*What is expected*.
Every entry that follows should be repeated exactly; drop the images.

*Recorded data*.
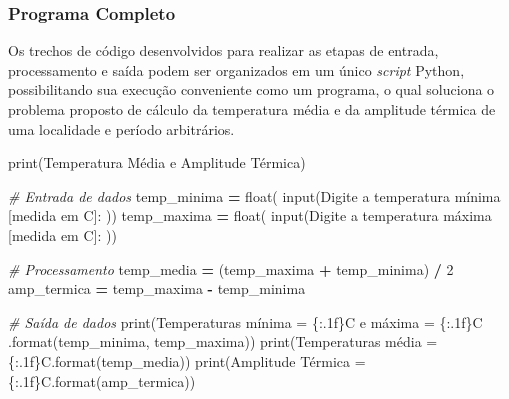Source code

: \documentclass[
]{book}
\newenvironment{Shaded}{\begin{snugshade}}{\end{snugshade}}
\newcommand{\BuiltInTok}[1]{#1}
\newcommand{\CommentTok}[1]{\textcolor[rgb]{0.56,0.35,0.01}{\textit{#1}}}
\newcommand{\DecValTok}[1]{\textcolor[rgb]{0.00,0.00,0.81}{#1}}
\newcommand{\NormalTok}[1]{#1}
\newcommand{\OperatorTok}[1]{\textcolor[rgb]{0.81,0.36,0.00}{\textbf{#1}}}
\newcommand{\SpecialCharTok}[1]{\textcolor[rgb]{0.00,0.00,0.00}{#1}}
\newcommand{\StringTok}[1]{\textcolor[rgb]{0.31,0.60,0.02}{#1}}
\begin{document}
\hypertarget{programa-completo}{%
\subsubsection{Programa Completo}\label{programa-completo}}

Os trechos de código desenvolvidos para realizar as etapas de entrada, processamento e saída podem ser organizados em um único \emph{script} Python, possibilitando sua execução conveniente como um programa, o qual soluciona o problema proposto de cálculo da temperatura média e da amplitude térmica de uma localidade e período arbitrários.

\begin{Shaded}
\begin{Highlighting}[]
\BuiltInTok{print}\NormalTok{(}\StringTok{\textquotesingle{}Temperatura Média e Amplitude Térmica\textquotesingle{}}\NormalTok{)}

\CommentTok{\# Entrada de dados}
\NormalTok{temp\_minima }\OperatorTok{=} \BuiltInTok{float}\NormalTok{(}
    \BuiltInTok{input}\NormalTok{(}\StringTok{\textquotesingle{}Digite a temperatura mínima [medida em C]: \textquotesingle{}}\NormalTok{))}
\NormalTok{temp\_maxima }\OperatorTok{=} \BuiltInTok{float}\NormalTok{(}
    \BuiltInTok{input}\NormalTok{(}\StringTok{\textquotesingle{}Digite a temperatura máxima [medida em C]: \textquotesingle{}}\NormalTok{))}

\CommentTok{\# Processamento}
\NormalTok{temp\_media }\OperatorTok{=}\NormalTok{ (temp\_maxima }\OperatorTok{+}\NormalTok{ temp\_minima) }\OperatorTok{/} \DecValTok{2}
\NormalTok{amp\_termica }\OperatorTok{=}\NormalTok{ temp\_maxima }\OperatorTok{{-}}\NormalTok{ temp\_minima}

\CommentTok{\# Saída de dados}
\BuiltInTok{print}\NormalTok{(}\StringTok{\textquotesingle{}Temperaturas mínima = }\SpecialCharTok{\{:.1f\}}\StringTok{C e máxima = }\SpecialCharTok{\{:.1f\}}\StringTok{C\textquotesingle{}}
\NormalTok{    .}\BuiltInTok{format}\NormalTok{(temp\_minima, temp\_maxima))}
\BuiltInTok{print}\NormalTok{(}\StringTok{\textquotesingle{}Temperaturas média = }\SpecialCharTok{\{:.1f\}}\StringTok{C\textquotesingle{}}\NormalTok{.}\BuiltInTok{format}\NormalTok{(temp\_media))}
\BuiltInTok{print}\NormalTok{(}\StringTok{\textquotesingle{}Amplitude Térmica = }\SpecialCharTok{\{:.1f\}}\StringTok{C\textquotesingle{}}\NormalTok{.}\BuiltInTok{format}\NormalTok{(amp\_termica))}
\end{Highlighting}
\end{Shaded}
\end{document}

*Written solution*.
Source code

: \documentclass[
]{book}
\newenvironment{Shaded}{\begin{snugshade}}{\end{snugshade}}
\newcommand{\BuiltInTok}[1]{#1}
\newcommand{\CommentTok}[1]{\textcolor[rgb]{0.56,0.35,0.01}{\textit{#1}}}
\newcommand{\DecValTok}[1]{\textcolor[rgb]{0.00,0.00,0.81}{#1}}
\newcommand{\NormalTok}[1]{#1}
\newcommand{\OperatorTok}[1]{\textcolor[rgb]{0.81,0.36,0.00}{\textbf{#1}}}
\newcommand{\SpecialCharTok}[1]{\textcolor[rgb]{0.00,0.00,0.00}{#1}}
\newcommand{\StringTok}[1]{\textcolor[rgb]{0.31,0.60,0.02}{#1}}
\begin{document}
\hypertarget{programa-completo}{%
\subsubsection{Programa Completo}\label{programa-completo}}

Os trechos de código desenvolvidos para realizar as etapas de entrada, processamento e saída podem ser organizados em um único \emph{script} Python, possibilitando sua execução conveniente como um programa, o qual soluciona o problema proposto de cálculo da temperatura média e da amplitude térmica de uma localidade e período arbitrários.

\begin{Shaded}
\begin{Highlighting}[]
\BuiltInTok{print}\NormalTok{(}\StringTok{\textquotesingle{}Temperatura Média e Amplitude Térmica\textquotesingle{}}\NormalTok{)}

\CommentTok{\# Entrada de dados}
\NormalTok{temp\_minima }\OperatorTok{=} \BuiltInTok{float}\NormalTok{(}
    \BuiltInTok{input}\NormalTok{(}\StringTok{\textquotesingle{}Digite a temperatura mínima [medida em C]: \textquotesingle{}}\NormalTok{))}
\NormalTok{temp\_maxima }\OperatorTok{=} \BuiltInTok{float}\NormalTok{(}
    \BuiltInTok{input}\NormalTok{(}\StringTok{\textquotesingle{}Digite a temperatura máxima [medida em C]: \textquotesingle{}}\NormalTok{))}

\CommentTok{\# Processamento}
\NormalTok{temp\_media }\OperatorTok{=}\NormalTok{ (temp\_maxima }\OperatorTok{+}\NormalTok{ temp\_minima) }\OperatorTok{/} \DecValTok{2}
\NormalTok{amp\_termica }\OperatorTok{=}\NormalTok{ temp\_maxima }\OperatorTok{{-}}\NormalTok{ temp\_minima}

\CommentTok{\# Saída de dados}
\BuiltInTok{print}\NormalTok{(}\StringTok{\textquotesingle{}Temperaturas mínima = }\SpecialCharTok{\{:.1f\}}\StringTok{C e máxima = }\SpecialCharTok{\{:.1f\}}\StringTok{C\textquotesingle{}}
\NormalTok{    .}\BuiltInTok{format}\NormalTok{(temp\_minima, temp\_maxima))}
\BuiltInTok{print}\NormalTok{(}\StringTok{\textquotesingle{}Temperaturas média = }\SpecialCharTok{\{:.1f\}}\StringTok{C\textquotesingle{}}\NormalTok{.}\BuiltInTok{format}\NormalTok{(temp\_media))}
\BuiltInTok{print}\NormalTok{(}\StringTok{\textquotesingle{}Amplitude Térmica = }\SpecialCharTok{\{:.1f\}}\StringTok{C\textquotesingle{}}\NormalTok{.}\BuiltInTok{format}\NormalTok{(amp\_termica))}
\end{Highlighting}
\end{Shaded}
\end{document}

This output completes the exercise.